Brookings Institution Saban Center head Daniel Byman and his Georgetown University colleague Charles King seem to concur, writing in the New York Times on 15 August that Palestine could be one of the “phantom menance[s]” of small states seeking sovereignty. Despite the poignancy of the contentions, this terminology and its conclusions are hardly new. Yet, what might the Israeli settler movement have in common with this latest bid for Palestinian statehood?
In many ways, Israeli settlements in the West Bank constitute their own phantom state. While Israel's sovereignty over the West Bank remains unrecognized by international law more than 40 years after the 1967 war, the settler movement is well on its way to meeting the technical definitions for statehood. Today, the Jewish residents of the West Bank maintain a sizeable population (over 300,000 strong by latest estimates), occupy and control a defined territory, engage in self-government, conduct relations with other states in trade and tourism, and even maintain a budding self-defense force, albeit it in coordination with the Israeli army and government. The Israeli settler population has also evolved its own social and cultural mores, which even extend to manners of speech and dress that distinguish them from the Israeli community within the Green Line. Most importantly, many are concerned that the growing tide of vigilantism in the territories is a growing indication of a state within a state.

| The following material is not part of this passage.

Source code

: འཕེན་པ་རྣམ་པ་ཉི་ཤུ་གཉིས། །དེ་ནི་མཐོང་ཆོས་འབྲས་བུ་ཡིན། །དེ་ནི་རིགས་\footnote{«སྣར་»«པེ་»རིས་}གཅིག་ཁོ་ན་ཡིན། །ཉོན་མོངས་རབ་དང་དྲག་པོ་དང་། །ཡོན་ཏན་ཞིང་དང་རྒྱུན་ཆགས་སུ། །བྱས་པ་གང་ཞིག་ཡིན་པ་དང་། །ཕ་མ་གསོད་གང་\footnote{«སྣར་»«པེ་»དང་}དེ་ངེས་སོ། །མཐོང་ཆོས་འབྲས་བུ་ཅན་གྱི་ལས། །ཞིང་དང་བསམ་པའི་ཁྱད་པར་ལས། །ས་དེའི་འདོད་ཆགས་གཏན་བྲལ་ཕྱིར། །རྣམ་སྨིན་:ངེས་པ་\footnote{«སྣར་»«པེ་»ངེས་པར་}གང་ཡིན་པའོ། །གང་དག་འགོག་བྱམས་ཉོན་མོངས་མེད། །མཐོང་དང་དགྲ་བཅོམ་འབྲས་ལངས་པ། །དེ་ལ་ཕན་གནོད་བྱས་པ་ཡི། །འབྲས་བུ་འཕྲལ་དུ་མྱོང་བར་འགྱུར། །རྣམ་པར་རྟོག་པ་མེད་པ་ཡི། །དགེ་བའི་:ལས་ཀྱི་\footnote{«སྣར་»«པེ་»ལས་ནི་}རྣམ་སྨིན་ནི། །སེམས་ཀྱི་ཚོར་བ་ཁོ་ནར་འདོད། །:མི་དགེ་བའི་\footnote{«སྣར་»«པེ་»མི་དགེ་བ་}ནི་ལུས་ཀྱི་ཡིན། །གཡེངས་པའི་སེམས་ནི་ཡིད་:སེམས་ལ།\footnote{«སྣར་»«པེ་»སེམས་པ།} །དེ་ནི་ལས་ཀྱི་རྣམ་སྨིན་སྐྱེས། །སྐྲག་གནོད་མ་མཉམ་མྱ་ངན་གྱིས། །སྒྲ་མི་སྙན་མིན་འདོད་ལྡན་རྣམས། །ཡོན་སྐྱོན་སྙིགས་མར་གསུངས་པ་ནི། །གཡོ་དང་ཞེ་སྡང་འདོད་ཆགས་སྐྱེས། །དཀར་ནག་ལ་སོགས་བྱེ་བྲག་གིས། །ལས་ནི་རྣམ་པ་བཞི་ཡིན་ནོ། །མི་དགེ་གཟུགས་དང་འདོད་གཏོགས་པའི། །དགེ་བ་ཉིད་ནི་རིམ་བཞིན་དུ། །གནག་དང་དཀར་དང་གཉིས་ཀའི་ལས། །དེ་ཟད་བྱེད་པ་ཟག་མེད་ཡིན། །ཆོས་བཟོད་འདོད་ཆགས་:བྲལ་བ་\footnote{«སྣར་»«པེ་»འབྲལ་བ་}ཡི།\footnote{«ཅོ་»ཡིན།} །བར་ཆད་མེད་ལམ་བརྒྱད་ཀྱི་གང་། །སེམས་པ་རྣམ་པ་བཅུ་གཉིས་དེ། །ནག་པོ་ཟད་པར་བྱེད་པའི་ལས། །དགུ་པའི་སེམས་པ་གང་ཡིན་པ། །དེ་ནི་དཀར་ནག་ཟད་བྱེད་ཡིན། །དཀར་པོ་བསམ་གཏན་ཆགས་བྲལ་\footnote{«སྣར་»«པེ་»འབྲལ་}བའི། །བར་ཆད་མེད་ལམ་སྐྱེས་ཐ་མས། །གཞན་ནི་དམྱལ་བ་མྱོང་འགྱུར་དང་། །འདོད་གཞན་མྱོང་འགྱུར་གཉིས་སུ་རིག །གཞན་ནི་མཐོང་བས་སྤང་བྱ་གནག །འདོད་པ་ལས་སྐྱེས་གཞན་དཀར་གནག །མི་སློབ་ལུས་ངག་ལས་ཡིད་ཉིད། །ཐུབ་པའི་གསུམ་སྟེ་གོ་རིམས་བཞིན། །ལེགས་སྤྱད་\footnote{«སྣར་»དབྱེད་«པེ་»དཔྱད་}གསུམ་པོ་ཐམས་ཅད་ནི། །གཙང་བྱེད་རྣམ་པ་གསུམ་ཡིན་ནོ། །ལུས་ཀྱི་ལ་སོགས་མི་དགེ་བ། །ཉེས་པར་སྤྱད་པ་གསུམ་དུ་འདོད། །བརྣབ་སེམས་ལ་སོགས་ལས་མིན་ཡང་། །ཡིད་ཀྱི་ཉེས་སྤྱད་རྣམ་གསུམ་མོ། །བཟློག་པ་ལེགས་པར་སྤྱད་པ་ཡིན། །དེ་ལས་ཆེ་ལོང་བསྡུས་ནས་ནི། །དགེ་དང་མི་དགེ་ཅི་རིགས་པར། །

These two phantom states are on a collision course for late September. Last week, Haaretz reported that as part of Operation Summer Seeds, a mission aimed to counter “mass disorder” in the wake of the UN vote, the Israel Defense Force has been arming and training settlers for possible attacks against settlements. According to leaked documents, settler 'first responders' have been provided with tear gas and stun grenades for crowd dispersal and should specified 'red lines' be crossed, permission would be given to use live fire. While international monitoring groups including Peace Now and Rabbis for Human Rights immediately decried the (further) arming of settlers in fear of price tag operations against neighboring Palestinian communities, the Defense Ministry and IDF have been at pains to defend their actions. Danny Dayan, head of the YESHA Council, the pre-eminent settler representative body, was also quick to downplay tensions, stressing in an interview to Yediot Ahronotthat armed settler teams were not “private settler militias,” that there was nothing extraordinary about recent training, and that settlers “would operate under orders to avoid killing civilians…in the event of a break-in at a settlement, the response would be purely defensive, not offensive.” However, many are concerned about what Israel's Foreign Minister Avigdor Lieberman, himself a settler at Nokdim, prediction of a “bloodshed the likes of which we've never seen before”.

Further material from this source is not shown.